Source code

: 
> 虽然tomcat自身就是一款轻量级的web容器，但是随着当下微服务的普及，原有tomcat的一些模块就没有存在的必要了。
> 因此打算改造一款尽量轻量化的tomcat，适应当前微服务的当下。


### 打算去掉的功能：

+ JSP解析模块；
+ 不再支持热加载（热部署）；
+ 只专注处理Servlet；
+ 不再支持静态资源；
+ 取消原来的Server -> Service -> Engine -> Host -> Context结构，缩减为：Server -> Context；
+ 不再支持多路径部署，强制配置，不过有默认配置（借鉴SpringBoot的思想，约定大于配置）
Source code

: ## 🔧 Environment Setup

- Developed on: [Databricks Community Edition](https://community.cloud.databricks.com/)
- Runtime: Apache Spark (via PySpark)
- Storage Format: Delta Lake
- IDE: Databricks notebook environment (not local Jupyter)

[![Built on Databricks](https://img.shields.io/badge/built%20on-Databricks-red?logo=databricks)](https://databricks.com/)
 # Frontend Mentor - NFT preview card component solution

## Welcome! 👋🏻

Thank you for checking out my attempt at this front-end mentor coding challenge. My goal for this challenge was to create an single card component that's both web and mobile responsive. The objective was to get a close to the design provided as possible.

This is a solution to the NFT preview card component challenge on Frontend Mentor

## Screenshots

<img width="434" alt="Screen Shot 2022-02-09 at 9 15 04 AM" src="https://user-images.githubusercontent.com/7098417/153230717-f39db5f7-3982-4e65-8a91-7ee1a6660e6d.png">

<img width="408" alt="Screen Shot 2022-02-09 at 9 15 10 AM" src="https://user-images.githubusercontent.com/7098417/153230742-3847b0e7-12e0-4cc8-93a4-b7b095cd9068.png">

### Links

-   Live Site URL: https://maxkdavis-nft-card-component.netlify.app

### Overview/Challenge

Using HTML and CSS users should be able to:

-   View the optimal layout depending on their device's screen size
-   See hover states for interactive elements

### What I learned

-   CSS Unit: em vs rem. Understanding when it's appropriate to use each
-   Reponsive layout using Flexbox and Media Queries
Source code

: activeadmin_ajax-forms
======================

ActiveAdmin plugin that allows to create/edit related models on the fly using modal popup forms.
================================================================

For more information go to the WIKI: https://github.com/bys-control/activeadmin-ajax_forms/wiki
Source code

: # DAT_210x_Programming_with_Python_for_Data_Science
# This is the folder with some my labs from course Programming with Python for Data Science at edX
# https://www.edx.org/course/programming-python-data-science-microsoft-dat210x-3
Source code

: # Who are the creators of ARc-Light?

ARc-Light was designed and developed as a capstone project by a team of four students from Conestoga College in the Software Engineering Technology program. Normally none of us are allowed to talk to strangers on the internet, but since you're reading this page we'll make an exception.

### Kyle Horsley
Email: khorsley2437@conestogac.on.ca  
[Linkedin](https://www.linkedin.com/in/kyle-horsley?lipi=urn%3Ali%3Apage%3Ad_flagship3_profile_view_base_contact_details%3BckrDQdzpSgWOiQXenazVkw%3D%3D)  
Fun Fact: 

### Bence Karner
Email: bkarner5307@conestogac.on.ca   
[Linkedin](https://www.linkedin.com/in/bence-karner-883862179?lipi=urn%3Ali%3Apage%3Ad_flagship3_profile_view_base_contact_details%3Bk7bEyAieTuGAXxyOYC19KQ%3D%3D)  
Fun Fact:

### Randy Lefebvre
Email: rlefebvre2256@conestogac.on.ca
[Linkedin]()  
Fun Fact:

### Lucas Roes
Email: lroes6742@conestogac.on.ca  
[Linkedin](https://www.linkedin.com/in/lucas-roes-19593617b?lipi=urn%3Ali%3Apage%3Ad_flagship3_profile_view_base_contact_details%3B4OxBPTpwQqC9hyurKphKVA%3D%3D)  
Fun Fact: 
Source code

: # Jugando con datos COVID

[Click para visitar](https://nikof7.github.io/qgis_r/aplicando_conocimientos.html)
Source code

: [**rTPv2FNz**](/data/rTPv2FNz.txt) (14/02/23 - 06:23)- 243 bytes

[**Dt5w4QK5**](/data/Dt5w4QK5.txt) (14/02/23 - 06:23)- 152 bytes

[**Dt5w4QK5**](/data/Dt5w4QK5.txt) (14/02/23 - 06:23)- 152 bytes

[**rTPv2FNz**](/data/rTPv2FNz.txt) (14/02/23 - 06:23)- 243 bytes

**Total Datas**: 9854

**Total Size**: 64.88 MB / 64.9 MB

—————

Indicate how many lines in the records above contain the word "Frontend", giving only the number.

**Solved exercise:**
2